Optimally Fast Qubit Reset

TL;DR

This paper develops a framework for minimal thermodynamic cost and optimal protocols for qubit reset at various speeds, revealing fundamental trade-offs and optimal conditions for different bath types.

Contribution

It introduces a general method to determine the minimal thermodynamic cost and optimal reset protocols for arbitrary speeds, accounting for different bath types and convergence behaviors.

Findings

Divergent entropy production depends on jump operator behavior.

Trade-off between reset time and error probability in convergent cases.
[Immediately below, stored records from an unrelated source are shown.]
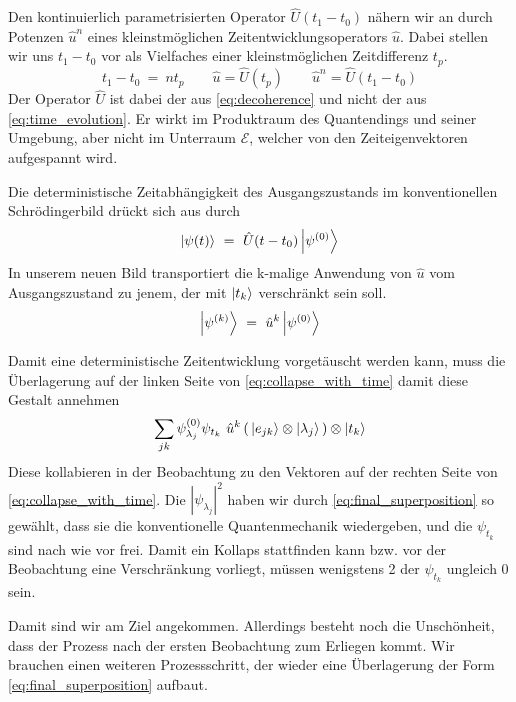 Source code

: \documentclass[12pt]{article}
\begin{document}
Den kontinuierlich parametrisierten Operator $\hat{U}(t_1-t_0)$ nähern wir an durch Potenzen $\hat{u}^n$ eines kleinstmöglichen Zeitentwicklungsoperators $\hat{u}$. Dabei stellen wir uns $t_1-t_0$ vor als Vielfaches einer kleinstmöglichen Zeitdifferenz $t_p$.
\begin{equation*}
t_1-t_0\ =\ n t_p \quad\quad 
\hat{u} = \hat{U}(t_p) \quad\quad 
\hat{u}^n = \hat{U}(t_1-t_0)
\end{equation*}
Der Operator $\hat{U}$ ist dabei der aus \eqref{eq:decoherence} und nicht der aus \eqref{eq:time_evolution}. Er wirkt im Produktraum des Quantendings und seiner Umgebung, aber nicht im Unterraum $\mathscr{E}$, welcher von den Zeiteigenvektoren aufgespannt wird.

Die deterministische Zeitabhängigkeit des Ausgangszustands im konventionellen Schrödingerbild drückt sich aus durch
\begin{equation*}
\ket{\psi(t)}\ =\ \hat{U}(t-t_0)\ket{\psi^{(0)}}
\end{equation*} 
In unserem neuen Bild transportiert die k-malige Anwendung von $\hat{u}$ vom Ausgangszustand zu jenem, der mit $\ket{t_k}$ verschränkt sein soll.
\begin{equation*}
\ket{\psi^{(k)}}\ =\ \hat{u}^k \ket{\psi^{(0)}}
\end{equation*} 

Damit eine deterministische Zeitentwicklung vorgetäuscht werden kann, muss die Überlagerung auf der linken Seite von \eqref{eq:collapse_with_time} damit diese Gestalt annehmen
\begin{equation}
\label{eq:final_superposition}
\sum_{jk} \psi_{\lambda_j}^{(0)}\psi_{t_k}\ \hat{u}^{k} \left(\,\ket{e_{jk}} \otimes \ket{\lambda_j} \,\right) \otimes \ket{t_k}
\end{equation}
Diese kollabieren in der Beobachtung zu den Vektoren auf der rechten Seite von  \eqref{eq:collapse_with_time}. Die $|\psi_{\lambda_j}|^2$ haben wir durch \eqref{eq:final_superposition} so gewählt, dass sie die konventionelle Quantenmechanik wiedergeben, und die $\psi_{t_k}$ sind nach wie vor frei. Damit ein Kollaps stattfinden kann bzw. vor der Beobachtung eine Verschränkung vorliegt, müssen wenigstens 2 der $\psi_{t_k}$ ungleich 0 sein. 

Damit sind wir am Ziel angekommen. Allerdings besteht noch die Unschönheit, dass der Prozess nach der ersten Beobachtung zum Erliegen kommt. Wir brauchen einen weiteren Prozessschritt, der wieder eine Überlagerung der Form \eqref{eq:final_superposition} aufbaut. 
\end{document}

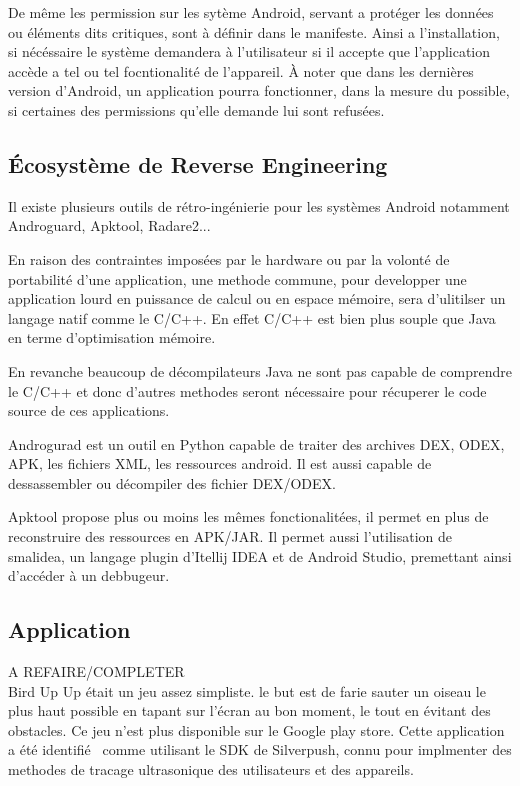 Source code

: \documentclass[12pt]{article}
\begin{document}
De même les permission sur les sytème Android, servant a protéger les données ou éléments dits critiques, sont à définir dans le manifeste. Ainsi a l'installation, si nécéssaire le système demandera à l'utilisateur si il accepte que l'application accède a tel ou tel focntionalité de l'appareil. À noter que dans les dernières version d'Android, un application pourra fonctionner, dans la mesure du possible, si certaines des permissions qu'elle demande lui sont refusées.

\subsection{Écosystème de Reverse Engineering}
Il existe plusieurs outils de rétro-ingénierie pour les systèmes Android notamment Androguard, Apktool, Radare2...

En raison des contraintes imposées par le hardware ou par la volonté de portabilité d'une application, une methode commune, pour developper une application lourd en puissance de calcul ou en espace mémoire, sera d'ulitilser un langage natif comme le C/C++. En effet C/C++ est bien plus souple que Java en terme d'optimisation mémoire.

En revanche beaucoup de décompilateurs Java ne sont pas capable de comprendre le C/C++ et donc d'autres methodes seront nécessaire pour récuperer le code source de ces applications.

Androgurad est un outil en Python capable de traiter des archives DEX, ODEX, APK, les fichiers XML, les ressources android. Il est aussi capable de dessassembler ou décompiler des fichier DEX/ODEX.

Apktool propose plus ou moins les mêmes fonctionalitées, il permet en plus de reconstruire des ressources en APK/JAR. Il permet aussi l'utilisation de smalidea, un langage plugin d'Itellij IDEA et de Android Studio, premettant ainsi d'accéder à un debbugeur.


\subsection{Application}

A REFAIRE/COMPLETER\\

\og Bird Up Up \fg{} était un jeu assez simpliste. le but est de farie sauter un oiseau le plus haut possible en tapant sur l'écran au bon moment, le tout en évitant des obstacles. Ce jeu n'est plus disponible sur le Google play store.
Cette application a été identifié~\cite{silverpushunmasked} comme utilisant le SDK de Silverpush, connu pour implmenter des methodes de tracage ultrasonique des utilisateurs et des appareils.
\end{document}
Super-Ohmic bosonic baths are optimal for qubit reset.

Abstract

In practice, qubit reset must be operated in an extremely short time, which incurs a thermodynamic cost within multiple orders of magnitude above the Landauer bound. We present a general framework to determine the minimal thermodynamic cost and the optimal protocol for arbitrary resetting speeds. Our study reveals the divergent behavior of minimal entropy production in the short-time limit depends on the convergence and divergence of the jump operators. For the convergent class, an inherent trade-off exists between the minimal required time and the set error probability, which hinders the Moore's law continuing in such cases. Moreover, we find the optimal protocol exhibits the similarity in the fast-driving regime for different times. To demonstrate our findings, we empoly fermionic and bosonic baths as examples. Our results suggest that the super-Ohmic bosonic heat bath is a suitable choice for qubit reset.